Only the lines below starting at the one that contains "# Prototype: ConsoleWindow" and ending at the one that contains "For usage you" are to be reproduced, exactly and with both ends kept.

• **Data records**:

= Beginning of Section =

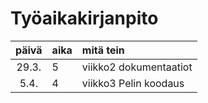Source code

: 

# Työaikakirjanpito

| päivä | aika | mitä tein  |
| :----:|:-----| :-----|
| 29.3. | 5    | viikko2 dokumentaatiot |
| 5.4. | 4    | viikko3 Pelin koodaus |
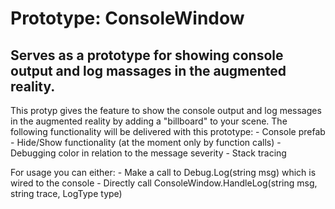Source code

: # Prototype: ConsoleWindow
## Serves as a prototype for showing console output and log massages in the augmented reality.
This protyp gives the feature to show the console output and log messages in the augmented reality by
adding a "billboard" to your scene. The following functionality will be delivered with this prototype:
	- Console prefab
	- Hide/Show functionality (at the moment only by function calls)
	- Debugging color in relation to the message severity
	- Stack tracing

For usage you can either:
	- Make a call to Debug.Log(string msg) which is wired to the console
	- Directly call ConsoleWindow.HandleLog(string msg, string trace, LogType type)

= End of Section =

• **Result for this exercise**:
: # Prototype: ConsoleWindow
## Serves as a prototype for showing console output and log massages in the augmented reality.
This protyp gives the feature to show the console output and log messages in the augmented reality by
adding a "billboard" to your scene. The following functionality will be delivered with this prototype:
	- Console prefab
	- Hide/Show functionality (at the moment only by function calls)
	- Debugging color in relation to the message severity
	- Stack tracing

For usage you can either:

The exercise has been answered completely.